A lack of sleep contributes to all of our most widespread causes of illness and death.
Walker goes even further in his warning;
“I was once fond of saying, ‘Sleep is the third pillar of good health, alongside diet and exercise.’ I have changed my tune. Sleep is more than a pillar; it is the foundation on which the other two health bastions sit. Take away the bedrock of sleep, or weaken it just a little, and careful eating or physical exercise become less than effective.”
He shares that his studies over the last ten years have also compounded the discovery that sleep is absolutely essential for hitting ‘the save button’ on any learning or memories. Sleep enables your brain to learn and receive new memories- without sleep our memory circuits become clogged and cannot absorb new information. I wish I had known this before pulling many ‘all-nighters’ before exams and essay due-dates at University!
We also need to acknowledge the quality of our sleep and what happens to our brain during the deepest stages of sleep. Recent studies have discovered that only within the hours of ‘deep’ or REM sleep do we see significant and powerful bursts of electrical activity, called sleep spindles. Walker explains that it is the quality of these deep-sleep brainwaves that allows a ‘file-transfer mechanism at night’. It gives our brains the power to sort and organise our memories. To move them from the most vulnerable parts of our brain into safer and more permanent parts of our brain.
One of the points that interested me the most was the progression of Walkers’ work into the context of aging and dementia. The link that- as we get older our learning and memory abilities decline, but also as we age, our sleep and the quality of that sleep declines as well. These two factors are completely interrelated and suggest a connection in disrupted sleep and cognitive decline. What is optimistic about this connection to sleep, is that while Alzheimer’s and Dementia are notoriously hard to treat- with this discovery and knowledge we may be able to make a difference.

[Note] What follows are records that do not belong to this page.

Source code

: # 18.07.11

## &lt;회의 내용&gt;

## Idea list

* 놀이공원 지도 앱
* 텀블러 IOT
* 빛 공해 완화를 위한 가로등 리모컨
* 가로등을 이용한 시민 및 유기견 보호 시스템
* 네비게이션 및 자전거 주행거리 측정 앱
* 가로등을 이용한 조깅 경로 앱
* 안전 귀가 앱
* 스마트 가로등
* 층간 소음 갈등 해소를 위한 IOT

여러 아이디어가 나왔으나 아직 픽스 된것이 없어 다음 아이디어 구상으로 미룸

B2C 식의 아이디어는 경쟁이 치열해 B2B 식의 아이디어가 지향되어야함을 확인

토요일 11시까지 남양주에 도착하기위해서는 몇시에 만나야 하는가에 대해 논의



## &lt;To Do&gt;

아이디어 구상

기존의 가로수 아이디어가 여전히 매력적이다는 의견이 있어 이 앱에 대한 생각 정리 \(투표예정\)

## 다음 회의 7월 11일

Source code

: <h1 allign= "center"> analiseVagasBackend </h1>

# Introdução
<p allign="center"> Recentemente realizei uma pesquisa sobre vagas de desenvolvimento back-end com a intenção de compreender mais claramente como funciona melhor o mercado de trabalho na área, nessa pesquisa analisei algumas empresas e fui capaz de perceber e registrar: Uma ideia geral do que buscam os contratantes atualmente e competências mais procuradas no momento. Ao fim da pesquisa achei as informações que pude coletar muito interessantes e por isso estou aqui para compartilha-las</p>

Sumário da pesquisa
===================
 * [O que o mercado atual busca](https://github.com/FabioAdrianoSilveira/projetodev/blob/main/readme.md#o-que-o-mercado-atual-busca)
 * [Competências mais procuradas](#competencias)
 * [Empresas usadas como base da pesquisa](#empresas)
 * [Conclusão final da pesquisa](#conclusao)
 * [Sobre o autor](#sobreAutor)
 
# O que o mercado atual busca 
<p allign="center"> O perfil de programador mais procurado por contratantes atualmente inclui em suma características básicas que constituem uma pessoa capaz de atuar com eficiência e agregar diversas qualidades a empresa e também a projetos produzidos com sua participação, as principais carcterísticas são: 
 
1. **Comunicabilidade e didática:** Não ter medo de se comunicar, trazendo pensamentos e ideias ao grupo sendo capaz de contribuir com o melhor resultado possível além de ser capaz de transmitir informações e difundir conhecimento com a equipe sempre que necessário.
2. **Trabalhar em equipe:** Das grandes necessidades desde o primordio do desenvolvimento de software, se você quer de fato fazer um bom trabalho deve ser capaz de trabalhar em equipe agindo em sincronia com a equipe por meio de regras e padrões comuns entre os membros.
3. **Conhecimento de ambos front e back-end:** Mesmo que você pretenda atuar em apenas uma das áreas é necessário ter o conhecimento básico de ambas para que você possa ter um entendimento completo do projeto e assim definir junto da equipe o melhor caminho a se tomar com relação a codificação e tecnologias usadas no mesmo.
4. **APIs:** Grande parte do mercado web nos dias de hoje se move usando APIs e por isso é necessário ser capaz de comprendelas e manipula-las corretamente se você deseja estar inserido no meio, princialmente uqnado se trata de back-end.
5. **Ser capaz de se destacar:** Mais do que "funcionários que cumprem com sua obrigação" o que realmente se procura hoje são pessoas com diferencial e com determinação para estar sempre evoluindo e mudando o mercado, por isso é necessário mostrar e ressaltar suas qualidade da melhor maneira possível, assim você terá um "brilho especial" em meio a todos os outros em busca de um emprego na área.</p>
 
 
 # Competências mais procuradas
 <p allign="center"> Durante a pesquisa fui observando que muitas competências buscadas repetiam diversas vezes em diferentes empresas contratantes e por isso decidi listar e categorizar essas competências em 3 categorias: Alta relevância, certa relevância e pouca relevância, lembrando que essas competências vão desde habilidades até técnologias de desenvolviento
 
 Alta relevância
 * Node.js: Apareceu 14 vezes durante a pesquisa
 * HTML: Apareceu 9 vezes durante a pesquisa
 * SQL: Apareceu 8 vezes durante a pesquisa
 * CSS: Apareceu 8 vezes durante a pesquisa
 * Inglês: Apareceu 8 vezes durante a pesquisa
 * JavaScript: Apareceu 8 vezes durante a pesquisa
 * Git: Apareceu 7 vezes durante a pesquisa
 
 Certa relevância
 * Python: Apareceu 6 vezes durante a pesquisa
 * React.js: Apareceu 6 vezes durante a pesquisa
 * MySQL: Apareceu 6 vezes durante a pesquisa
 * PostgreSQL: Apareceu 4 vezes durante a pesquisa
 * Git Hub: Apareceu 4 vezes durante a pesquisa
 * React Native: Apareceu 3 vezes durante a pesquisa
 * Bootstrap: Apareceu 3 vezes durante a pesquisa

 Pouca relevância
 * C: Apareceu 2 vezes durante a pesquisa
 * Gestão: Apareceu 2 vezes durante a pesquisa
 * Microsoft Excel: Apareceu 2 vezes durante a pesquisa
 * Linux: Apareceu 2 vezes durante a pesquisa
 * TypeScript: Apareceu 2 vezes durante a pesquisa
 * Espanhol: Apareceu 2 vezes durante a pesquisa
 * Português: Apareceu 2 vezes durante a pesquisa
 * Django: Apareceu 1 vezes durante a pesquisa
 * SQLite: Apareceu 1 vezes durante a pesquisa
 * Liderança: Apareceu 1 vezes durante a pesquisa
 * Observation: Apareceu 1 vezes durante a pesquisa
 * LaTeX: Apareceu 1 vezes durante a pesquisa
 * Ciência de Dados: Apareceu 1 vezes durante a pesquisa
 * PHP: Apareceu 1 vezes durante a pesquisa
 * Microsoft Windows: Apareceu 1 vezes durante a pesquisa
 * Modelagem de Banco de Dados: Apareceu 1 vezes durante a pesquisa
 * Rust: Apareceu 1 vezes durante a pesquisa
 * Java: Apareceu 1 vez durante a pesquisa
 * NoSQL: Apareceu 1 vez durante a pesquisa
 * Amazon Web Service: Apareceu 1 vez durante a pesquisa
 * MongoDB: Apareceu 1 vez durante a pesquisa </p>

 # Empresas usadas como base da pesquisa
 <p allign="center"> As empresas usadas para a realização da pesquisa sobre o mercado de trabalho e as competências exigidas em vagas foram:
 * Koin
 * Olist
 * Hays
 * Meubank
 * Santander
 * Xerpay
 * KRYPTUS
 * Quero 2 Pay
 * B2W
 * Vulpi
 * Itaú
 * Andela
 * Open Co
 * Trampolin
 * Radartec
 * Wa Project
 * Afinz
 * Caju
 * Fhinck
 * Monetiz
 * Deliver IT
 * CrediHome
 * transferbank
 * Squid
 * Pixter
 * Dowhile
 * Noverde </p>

Walker is first and foremost a scientist and he has keenly been developing his theory and at his sleep centre has discovered that by inserting a small amount of voltage into the brain it has a measurable impact. He has found that if you apply this stimulation during sleep to young, healthy adults in line with their deep-sleep brainwaves you can amplify their size and as a result almost double the memory benefit received from sleep. The hope is that this can be applied with the same effect to older people and those with memory problems.
Regularity of sleep is another factor that is often under appreciated. Working shifts can make a regular sleeping pattern difficult, but it is one of the best things you can do to help encourage sleep and encourage the best kind of sleep. So think about going to bed and waking up around the same time every day, no matter if it is a work day or not.
Sleep is not a luxury or worse the symptom of a lazy lifestyle but as Walker puts it ‘a non-negotiable biological necessity’.
He concludes his TED talk with the statement,
‘It is your life-support system, and it is Mother Nature’s best effort yet at immortality. And the decimation of sleep throughout industrialized nations is having a catastrophic impact on our health, our wellness, even the safety and the education of our children. It’s a silent sleep loss epidemic, and it’s fast becoming one of the greatest public health challenges that we face in the 21st century.’
It is so difficult to fully comprehend the importance of our most regular habit, and Walker’s TED talk and book have certainly helped, ironically open my eyes. Of course, so many of our social norms get in the way of our sleep, but I implore you firstly to watch the talk or read the book (or both!) and secondly- get more sleep.
Your body needs it, even if you don’t realise it.